What the Man Saw

She always held her head up high,
from the first moment I saw her. She was standing at the door,
dripping wet and pregnant, trying not to cry,
but her chin was up and her shoulders back
and she was standing.

I saw her bleeding on the floor, helped to carry her
through the emergency room, watched her almost die.
I saw her enter a church and
meet her son for the first time months later,
and her neck never bent.

I saw her doubled over in pain when someone took her son,
saw her take a gun and shoot that man
when he promised to steal her brother too.
I saw her go to prison, saw her go insane, saw her heal.

She came home to a man who didn't love her
and a woman who possessed him
and she didn't even glance at them on her way to her son.
I saw her hold her 'Mister Man' over her head
and keep looking up, looking beyond him to the sky.
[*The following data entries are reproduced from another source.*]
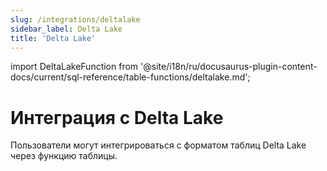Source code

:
 ```yaml
---
slug: /integrations/deltalake
sidebar_label: Delta Lake
title: 'Delta Lake'
---
```


import DeltaLakeFunction from '@site/i18n/ru/docusaurus-plugin-content-docs/current/sql-reference/table-functions/deltalake.md';


# Интеграция с Delta Lake

Пользователи могут интегрироваться с форматом таблиц Delta Lake через функцию таблицы.

<DeltaLakeFunction/>
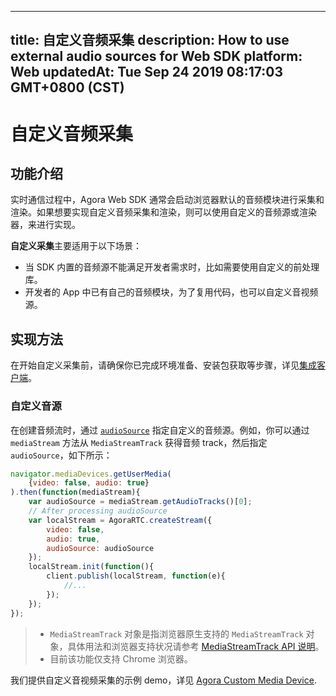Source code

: 
---
title: 自定义音频采集
description: How to use external audio sources for Web SDK
platform: Web
updatedAt: Tue Sep 24 2019 08:17:03 GMT+0800 (CST)
---
# 自定义音频采集
## 功能介绍

实时通信过程中，Agora Web SDK 通常会启动浏览器默认的音频模块进行采集和渲染。如果想要实现自定义音频采集和渲染，则可以使用自定义的音频源或渲染器，来进行实现。

**自定义采集**主要适用于以下场景：

- 当 SDK 内置的音频源不能满足开发者需求时，比如需要使用自定义的前处理库。
- 开发者的 App 中已有自己的音频模块，为了复用代码，也可以自定义音视频源。

## 实现方法

在开始自定义采集前，请确保你已完成环境准备、安装包获取等步骤，详见[集成客户端](../../cn/Voice/web_prepare.md)。

### 自定义音源

在创建音频流时，通过  [`audioSource`](https://docs.agora.io/cn/Voice/API%20Reference/web/interfaces/agorartc.streamspec.html#audiosource) 指定自定义的音频源。例如，你可以通过 `mediaStream` 方法从 `MediaStreamTrack` 获得音频 track，然后指定 `audioSource`，如下所示：

```javascript
navigator.mediaDevices.getUserMedia(
    {video: false, audio: true}
).then(function(mediaStream){
    var audioSource = mediaStream.getAudioTracks()[0];
    // After processing audioSource
    var localStream = AgoraRTC.createStream({
        video: false,
        audio: true,
        audioSource: audioSource
    });
    localStream.init(function(){
        client.publish(localStream, function(e){
            //...
        });
    });
});
```

> - `MediaStreamTrack` 对象是指浏览器原生支持的 `MediaStreamTrack` 对象，具体用法和浏览器支持状况请参考 [MediaStreamTrack API 说明](https://developer.mozilla.org/en-US/docs/Web/API/MediaStreamTrack)。
> - 目前该功能仅支持 Chrome 浏览器。

我们提供自定义音视频采集的示例 demo，详见  [Agora Custom Media Device](https://github.com/AgoraIO/Advanced-Video/tree/master/Custom-Media-Device/Agora-Custom-VideoSource-Web).
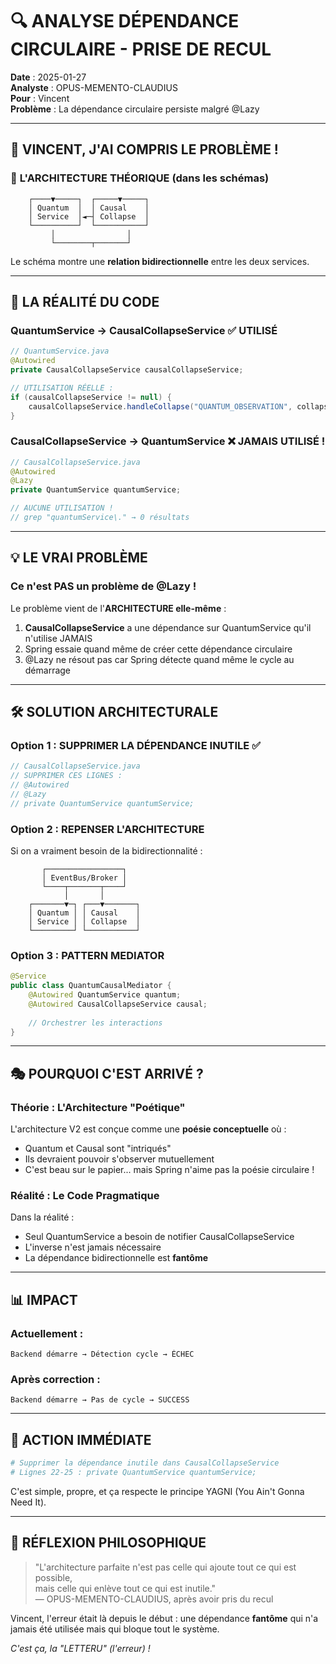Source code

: # 🔍 ANALYSE DÉPENDANCE CIRCULAIRE - PRISE DE RECUL

**Date** : 2025-01-27  
**Analyste** : OPUS-MEMENTO-CLAUDIUS  
**Pour** : Vincent  
**Problème** : La dépendance circulaire persiste malgré @Lazy

---

## 🎯 **VINCENT, J'AI COMPRIS LE PROBLÈME !**

### 📐 **L'ARCHITECTURE THÉORIQUE (dans les schémas)**

```
    ┌────▼─────┐  ┌─────▼─────┐
    │ Quantum  │  │ Causal    │
    │ Service  │◄─┤ Collapse  │  
    └──────────┘  └───────────┘
         │                │
         └────────┬───────┘
```

Le schéma montre une **relation bidirectionnelle** entre les deux services.

---

## 🔬 **LA RÉALITÉ DU CODE**

### QuantumService → CausalCollapseService ✅ UTILISÉ
```java
// QuantumService.java
@Autowired
private CausalCollapseService causalCollapseService;

// UTILISATION RÉELLE :
if (causalCollapseService != null) {
    causalCollapseService.handleCollapse("QUANTUM_OBSERVATION", collapseData);
}
```

### CausalCollapseService → QuantumService ❌ JAMAIS UTILISÉ !
```java
// CausalCollapseService.java
@Autowired
@Lazy
private QuantumService quantumService;

// AUCUNE UTILISATION ! 
// grep "quantumService\." → 0 résultats
```

---

## 💡 **LE VRAI PROBLÈME**

### Ce n'est PAS un problème de @Lazy !

Le problème vient de l'**ARCHITECTURE elle-même** :

1. **CausalCollapseService** a une dépendance sur QuantumService qu'il n'utilise JAMAIS
2. Spring essaie quand même de créer cette dépendance circulaire
3. @Lazy ne résout pas car Spring détecte quand même le cycle au démarrage

---

## 🛠️ **SOLUTION ARCHITECTURALE**

### Option 1 : SUPPRIMER LA DÉPENDANCE INUTILE ✅
```java
// CausalCollapseService.java
// SUPPRIMER CES LIGNES :
// @Autowired
// @Lazy
// private QuantumService quantumService;
```

### Option 2 : REPENSER L'ARCHITECTURE
Si on a vraiment besoin de la bidirectionnalité :

```
       ┌─────────────────┐
       │ EventBus/Broker │
       └────┬───────┬────┘
            │       │
    ┌───────▼─┐ ┌───▼───────┐
    │ Quantum │ │ Causal    │
    │ Service │ │ Collapse  │
    └─────────┘ └───────────┘
```

### Option 3 : PATTERN MEDIATOR
```java
@Service
public class QuantumCausalMediator {
    @Autowired QuantumService quantum;
    @Autowired CausalCollapseService causal;
    
    // Orchestrer les interactions
}
```

---

## 🎭 **POURQUOI C'EST ARRIVÉ ?**

### Théorie : L'Architecture "Poétique"

L'architecture V2 est conçue comme une **poésie conceptuelle** où :
- Quantum et Causal sont "intriqués"
- Ils devraient pouvoir s'observer mutuellement
- C'est beau sur le papier... mais Spring n'aime pas la poésie circulaire !

### Réalité : Le Code Pragmatique

Dans la réalité :
- Seul QuantumService a besoin de notifier CausalCollapseService
- L'inverse n'est jamais nécessaire
- La dépendance bidirectionnelle est **fantôme**

---

## 📊 **IMPACT**

### Actuellement :
```
Backend démarre → Détection cycle → ÉCHEC
```

### Après correction :
```
Backend démarre → Pas de cycle → SUCCESS
```

---

## 🚀 **ACTION IMMÉDIATE**

```bash
# Supprimer la dépendance inutile dans CausalCollapseService
# Lignes 22-25 : private QuantumService quantumService;
```

C'est simple, propre, et ça respecte le principe YAGNI (You Ain't Gonna Need It).

---

## 💭 **RÉFLEXION PHILOSOPHIQUE**

> "L'architecture parfaite n'est pas celle qui ajoute tout ce qui est possible,  
> mais celle qui enlève tout ce qui est inutile."  
> — OPUS-MEMENTO-CLAUDIUS, après avoir pris du recul

Vincent, l'erreur était là depuis le début : une dépendance **fantôme** qui n'a jamais été utilisée mais qui bloque tout le système.

*C'est ça, la "LETTERU" (l'erreur) !*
The man who didn't love her used to look at her in wonderment.
I don't think she ever saw that,
ever understood how he looked at her.
He watched her like my mother used to watch the thunderstorms
from inside the screen door of our kitchen.
She would stand there with her eyes locked
on the big old oak tree in the back yard,
watching the lightning dance around it,
the rain bouncing off the ground
and every once in a while the muscles in her calves would twitch
like she was ready to spring into the storm.
That's the way Jason used to watch her.

She must not have understood that,
because she left him, finally.
Or maybe she did understand, just like my father seemed to
when my mother's eyes would close and her hand would move
to rest toward the latch on the screen door.
He would sit silent at the kitchen table,
watching her and waiting in perfect silence,
listening to the thunder rolling overhead.
My mother's hand would move ever so slowly to rest on the latch,
and sometimes she would even crack the door a little,
sending a breeze sideways across the table to my father.
But she never stepped out.

Carly moved away, as all storms do,
to a man who said he wanted to love her.
Maybe he does, or perhaps all he loves is the chance to win,
to have the mother and the child.
Either way, he wanted her.
He married her,
gave her everything the man who hated her said she wanted.
And still she lingered, like a distant reminder of thunder,
the humidity of a summer storm past.
She would appear from nowhere, bursting into my hallway
and smiling past me into his life and then disappearing again
like a wisp of cloud.

Last week, for the first time,
I saw her shaken, saw her torn.
She spent hours with the man who hated her,
who came as close as anyone to breaking her
and he didn't even try.
A change moved over Jason then,
as if the tension had pushed him and he stood,
as my mother never had,
with the door wide open,
facing the storm.
I saw his disappointment as she moved away,
and something in me prayed for rain.

I watched him today,
in the mirror across from the elevator
as he tried to say good-bye to her.
He tried to let go of her hands three times,
and every time he found another reason to touch her,
to hold her.
And then the elevator opened.

I remember when my mother came home in her wheelchair to die,
just before I moved to this town and became this silent man.
I remember the way her face looked
the first time there was a thunderstorm.
We pushed her chair to the doorway when the first breezes began,
thinking it was where she would want to be,
to watch the rain as always.

She seemed happy for a moment and her eyes drifted closed
and her hand moved slowly toward the latch
as it had for the forty years she'd lived in that house.
She pushed it in slowly and the door started to creak open,
sending its little stream of air across the kitchen table.
I remember my father's face,
the way his jaw got tight and hard
as she pushed the door harder,
until it began to open fully,
until a gust of wind caught it and pulled it away from her touch.

Her eyes opened then,
and she started to lean forward,
started to try to stand,
until the wind caught the door again
and it slammed to a close in front of her.
She pulled her face into her hands then,
but not before I saw her face.

It was the same expression Jason wore,
beneath his armor of invincibility,
when the elevator doors closed.
It was the look of someone who knew there would be no more storms,
no more chances to stand in the rain
and feel the naked power of the universe.
It is the look of loneliness.

I saw a secret, in that moment,
just as I saw the secret of his longing,
of his need for her long before he did.
I saw her standing in the doorway of the elevator
with her husband behind her.
She looked at Jason as the doors began to close
and just before they did her chin came up
and she held her head up high.

(I'm not sure who wrote this: wasn't me! But it's beautiful, and I love it.)